Ama hiç kimse bilmiyordu,bilinmemesi gerektiği için...
Bir insan ağlıyordu,yalnız ağlaması gerektiği için.bir diğeri acı çekiyordu,sevdiği için.
Buluştukları tek ortak nokta kaderleriydi,çünkü kader herşeye rağmen olması gerektiği gibiydi.
İnsan kelimelere yön verebilirdi de kadere veremezdi.Utandı insanlığından.
Bu gece iki insan acı çekiyordu; biri acı çekmesi gerektiği için,diğeri ise o acıyı paylaşamadığı için.
Bu kaderdi hemde fazlasıyla...

Kader olması gerektiği gibiydi
İnsan olmaması gerektiği gibi

Su temizlemek için ,günah kirletmek.

Bu gece de bedeller ödeniyor,bu gece de kurtlar kuzuya saldırıyor.
Bu gece de yazılanlar bir bir gerçeğe dönüşüyor,yani herşey olması gerektiği gibi,yani herşey kader...

''Yaptığım herşeyin kaderim olduğuna inanarak,kaderim olan herşeyi yaptım'' *

yaşayabilirsin ama bedelini ödediğin sürece...




* (Nazan Bekiroğlu/Mavi Lale)

9 Nisan 2010 Cuma

Ödenmemiş bedel...

Yatağındaydı,her zaman sarıldığı yastığını bu kez arkasına koymuştu.
çoğu zaman kolları arasında duran yastık şimdi ona destek oluyordu.
yastık ;samimi ,yastık;vefalıydı...
hemen yanında porselen bir fincanda çayı duruyordu ve telefonu,gözünü alamadığı telefonu.
üşüyordu bu şehirde, en çok ta elleri...dokunamıyordu ya sevdiğine ondan olsa gerek.
duraksadı bir kaç dakika boşaltmak istedi zihnini,yapamadı.
yoğun duygularını atamadı bir kenara.sessizdi odası ama kafasının içinde fırtınalar kopuyordu.
bir kez daha baktı telefonuna,sonra da ellerini oğuşturdu isteksizce.
zamanın içinde geriye gitti,hatırlamaya çalıştı eskiyi.
hatırladıkça eskiyi,gözleri doldu.artan değilde eksilenlerin yokluğunu hissetti.
bir gecelik huzurlu uyku istedi,sadece bir gece yetecekti ona...
tıpkı eskisi gibi...pes etmedi bu kez devam etti eskiyi kurcalamaya.
hayal kırıklıkları geldi aklına,mutlulukları...sevinç ,gözyaşı...
20 mart...
bu sayı ve bu bahar ayı çok şey ifade ediyordu onun için.
kaçarcasına terk ettikleri geldi aklına,hatırladı o sabahı.
20 mart sabahı arkasına son bir kez bakıp yola çıktığında farkındaydı herşeyin.
ama kader yazılmıştı;kaybedilmesi gerekenler vardı,kazanılacak çok az şey varken.
son kez bakmıştı aslında doğup büyüdüğü yere,gururlu,çekingen,korkak.
kaybettiklerinden kaçarken,kazanacağı hiçbirşey olmayacağını o da biliyordu.
kaçmak;asıl yapılması gereken fiil.
özne ;insan
tarih,isim herşey aklındaydı...
yapılmasaydı pişmanlık duyacağı bir fiili eyleme dönüştürdü.

-pişmanmıydı?
-kim bilir.

arasıra özlüyordu babasını,ona bakışını,onun ona kattıklarını.
oturup bi çay içmeyeli ne kadar olmuştu halbuki.
baba;daha ötesi ne olabilirdi ki,dört harf iki hece,tıpkı ''anne'' gibi.
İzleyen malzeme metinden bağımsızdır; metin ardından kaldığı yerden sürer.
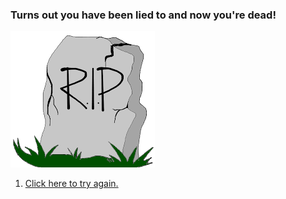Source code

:### Turns out you have been lied to and now you're dead!

![rip](images/rip.png)

1. [Click here to try again.](halloween.md)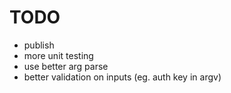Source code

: # TODO

- publish
- more unit testing
- use better arg parse
- better validation on inputs (eg. auth key in argv)
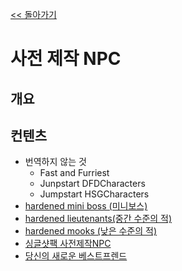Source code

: [<< 돌아가기](../readme.md)
# 사전 제작 NPC

## 개요

## 컨텐츠
- 번역하지 않는 것
  - Fast and Furriest
  - Junpstart DFDCharacters
  -  Jumpstart HSGCharacters
- [hardened mini boss (미니보스)]()
- [hardened lieutenants(중간 수준의 적)]()
- [hardened mooks (낮은 수준의 적)]()
- [싱글샷팩 사전제작NPC]()
- [당신의 새로운 베스트프렌드]()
yine yazıyordu bir gece,her zaman ki yastık arkasında.
unutmak için değil,sadece yazıyordu .
yanında olan sadece bir fincan meyve çayı ve telefondu
durdu öylece,soğuk bi ceset gibi,hissedemiyordu.


''bedelini istedi''


Herşey anımsanacaktı,biri olabilecek olanı beklediği kadar büyüktü.Oysa imkansızı bekleyen en büyüktü,hepsi anımsanacaktı.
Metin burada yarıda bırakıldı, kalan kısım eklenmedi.